(Stored data entries)
■ ■ ■ ■

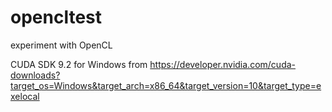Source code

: # opencltest
experiment with OpenCL

CUDA SDK 9.2 for Windows from https://developer.nvidia.com/cuda-downloads?target_os=Windows&target_arch=x86_64&target_version=10&target_type=exelocal
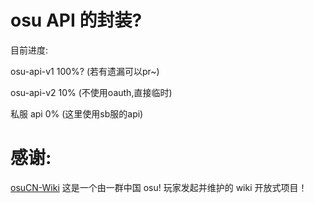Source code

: # osu API 的封装?

目前进度:

osu-api-v1 100%? (若有遗漏可以pr~)

osu-api-v2 10% (不使用oauth,直接临时)

私服 api 0% (这里使用sb服的api)

# 感谢:
[osuCN-Wiki](https://docs.osuwiki.cn/) 这是一个由一群中国 osu! 玩家发起并维护的 wiki 开放式项目！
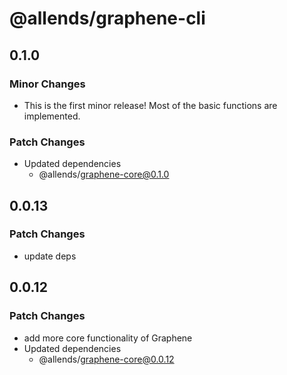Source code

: # @allends/graphene-cli

## 0.1.0

### Minor Changes

- This is the first minor release! Most of the basic functions are implemented.

### Patch Changes

- Updated dependencies
  - @allends/graphene-core@0.1.0

## 0.0.13

### Patch Changes

- update deps

## 0.0.12

### Patch Changes

- add more core functionality of Graphene
- Updated dependencies
  - @allends/graphene-core@0.0.12

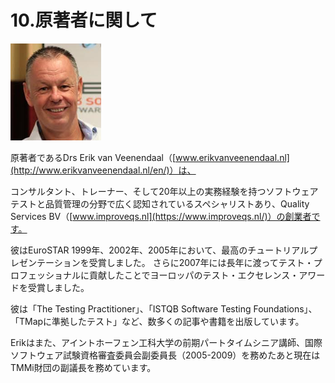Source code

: # 10.原著者に関して

![](/assets/image6.png)

原著者であるDrs  Erik van Veenendaal（[www.erikvanveenendaal.nl](http://www.erikvanveenendaal.nl/en/)）は、

コンサルタント、トレーナー、そして20年以上の実務経験を持つソフトウェアテストと品質管理の分野で広く認知されているスペシャリストあり、Quality Services BV（[www.improveqs.nl](https://www.improveqs.nl/)）の創業者です。

彼はEuroSTAR 1999年、2002年、2005年において、最高のチュートリアルプレゼンテーションを受賞しました。 さらに2007年には長年に渡ってテスト・プロフェッショナルに貢献したことでヨーロッパのテスト・エクセレンス・アワードを受賞しました。

彼は「The Testing Practitioner」、「ISTQB Software Testing Foundations」、「TMapに準拠したテスト」など、数多くの記事や書籍を出版しています。

Erikはまた、アイントホーフェン工科大学の前期パートタイムシニア講師、国際ソフトウェア試験資格審査委員会副委員長（2005-2009）を務めたあと現在はTMMi財団の副議長を務めています。

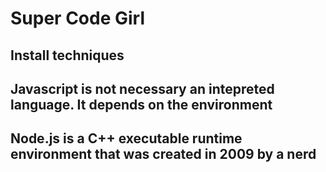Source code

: # Super Code Girl

## Install techniques

## Javascript is not necessary an intepreted language. It depends on the environment

## Node.js is a C++ executable runtime environment that was created in 2009 by a nerd

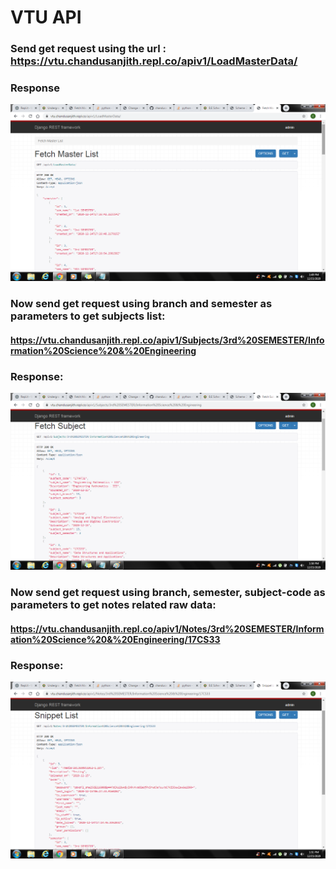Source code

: 
# VTU API
### Send get request using the url : https://vtu.chandusanjith.repl.co/apiv1/LoadMasterData/

### Response

![alt text](https://github.com/chandusanjith/VTU/blob/master/vtu1.png?raw=true)

### Now send get request using branch and semester as parameters to get subjects list:
#### https://vtu.chandusanjith.repl.co/apiv1/Subjects/3rd%20SEMESTER/Information%20Science%20&%20Engineering
### Response:
![alt text](https://github.com/chandusanjith/VTU/blob/master/vtu2.png?raw=true)

### Now send get request using branch, semester, subject-code as parameters to get notes related raw data:
#### https://vtu.chandusanjith.repl.co/apiv1/Notes/3rd%20SEMESTER/Information%20Science%20&%20Engineering/17CS33

### Response:

![alt text](https://github.com/chandusanjith/VTU/blob/master/vtu3.png?raw=true)
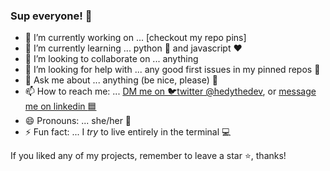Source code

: ### Sup everyone! 👋

- 🔭 I’m currently working on ... [checkout my repo pins]
- 🌱 I’m currently learning ... python :snake: and javascript :heart:
- 👯 I’m looking to collaborate on ... anything
- 🤔 I’m looking for help with ... any good first issues in my pinned repos :pencil:
- 💬 Ask me about ... anything (be nice, please) :heart_decoration:
- 📫 How to reach me: ...   [DM me on :bird:twitter @hedythedev](https://twitter.com/hedythedev),
or [message me on linkedin :blue_square:](https://www.linkedin.com/in/hedy-li-8608831a6/)
- 😄 Pronouns: ... she/her :girl:
- ⚡ Fun fact: ... I *try* to live entirely in the terminal :computer:


If you liked any of my projects, remember to leave a star :star:, thanks!

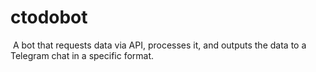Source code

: # ctodobot
 A bot that requests data via API, processes it, and outputs the data to a Telegram chat in a specific format.
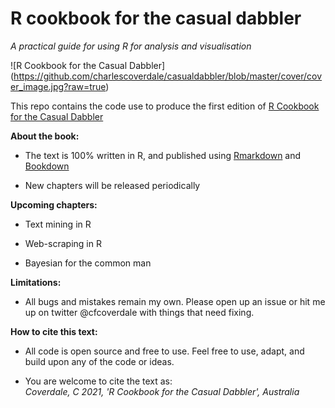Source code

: # R cookbook for the casual dabbler

*A practical guide for using R for analysis and visualisation*

![R Cookbook for the Casual Dabbler] (https://github.com/charlescoverdale/casualdabbler/blob/master/cover/cover_image.jpg?raw=true)

This repo contains the code use to produce the first edition of [R Cookbook for the Casual Dabbler](https://charlescoverdale.github.io/casualdabbler/)

**About the book:**

-   The text is 100% written in R, and published using [Rmarkdown](https://rmarkdown.rstudio.com/) and [Bookdown](https://bookdown.org/)

-   New chapters will be released periodically

**Upcoming chapters:**

-   Text mining in R

-   Web-scraping in R

-   Bayesian for the common man

**Limitations:**

-   All bugs and mistakes remain my own. Please open up an issue or hit me up on twitter \@cfcoverdale with things that need fixing.

**How to cite this text:**

-   All code is open source and free to use. Feel free to use, adapt, and build upon any of the code or ideas.

-   You are welcome to cite the text as:  
    *Coverdale, C 2021, 'R Cookbook for the Casual Dabbler', Australia*
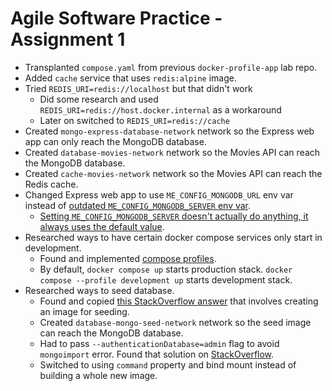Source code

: # Agile Software Practice - Assignment 1

- Transplanted `compose.yaml` from previous `docker-profile-app` lab repo.
- Added `cache` service that uses `redis:alpine` image.
- Tried `REDIS_URI=redis://localhost` but that didn't work
  - Did some research and used `REDIS_URI=redis://host.docker.internal` as a workaround
  - Later on switched to `REDIS_URI=redis://cache`
- Created `mongo-express-database-network` network so the Express web app can only reach the MongoDB database.
- Created `database-movies-network` network so the Movies API can reach the MongoDB database.
- Created `cache-movies-network` network so the Movies API can reach the Redis cache.
- Changed Express web app to use `ME_CONFIG_MONGODB_URL` env var instead of [outdated `ME_CONFIG_MONGODB_SERVER` env var](https://github.com/mongo-express/mongo-express-docker/issues/120).
  - [Setting `ME_CONFIG_MONGODB_SERVER` doesn't actually do anything, it always uses the default value](https://github.com/mongo-express/mongo-express-docker/issues/126).
- Researched ways to have certain docker compose services only start in development.
  - Found and implemented [compose profiles](https://docs.docker.com/compose/how-tos/profiles/).
  - By default, `docker compose up` starts production stack. `docker compose --profile development up` starts development stack.
- Researched ways to seed database.
  - Found and copied [this StackOverflow answer](https://stackoverflow.com/a/55819683/19020549) that involves creating an image for seeding.
  - Created `database-mongo-seed-network` network so the seed image can reach the MongoDB database.
  - Had to pass `--authenticationDatabase=admin` flag to avoid `mongoimport` error. Found that solution on [StackOverflow](https://stackoverflow.com/a/68937584/19020549).
  - Switched to using `command` property and bind mount instead of building a whole new image.
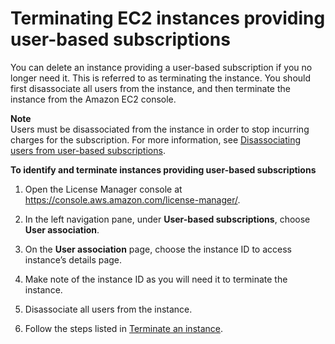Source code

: # Terminating EC2 instances providing user\-based subscriptions<a name="user-based-subscriptions-terminate-instances"></a>

You can delete an instance providing a user\-based subscription if you no longer need it\. This is referred to as terminating the instance\. You should first disassociate all users from the instance, and then terminate the instance from the Amazon EC2 console\.

**Note**  
Users must be disassociated from the instance in order to stop incurring charges for the subscription\. For more information, see [Disassociating users from user\-based subscriptions](user-based-subscriptions-disassociate-users.md)\.

**To identify and terminate instances providing user\-based subscriptions**

1. Open the License Manager console at [https://console\.aws\.amazon\.com/license\-manager/](https://console.aws.amazon.com/license-manager/)\.

1. In the left navigation pane, under **User\-based subscriptions**, choose **User association**\.

1. On the **User association** page, choose the instance ID to access instance’s details page\.

1. Make note of the instance ID as you will need it to terminate the instance\.

1. Disassociate all users from the instance\.

1. Follow the steps listed in [Terminate an instance](https://docs.aws.amazon.com/AWSEC2/latest/WindowsGuide/terminating-instances.html#terminating-instances-console)\.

■ ■ ■ ■

- Exercise requirements -
Show every line in the entries where the string "blob" occurs.

- Final answer -
![alt text](https://github.com/chandusanjith/VTU/blob/master/vtu1.png?raw=true)
![alt text](https://github.com/chandusanjith/VTU/blob/master/vtu2.png?raw=true)
![alt text](https://github.com/chandusanjith/VTU/blob/master/vtu3.png?raw=true)
![R Cookbook for the Casual Dabbler] (https://github.com/charlescoverdale/casualdabbler/blob/master/cover/cover_image.jpg?raw=true)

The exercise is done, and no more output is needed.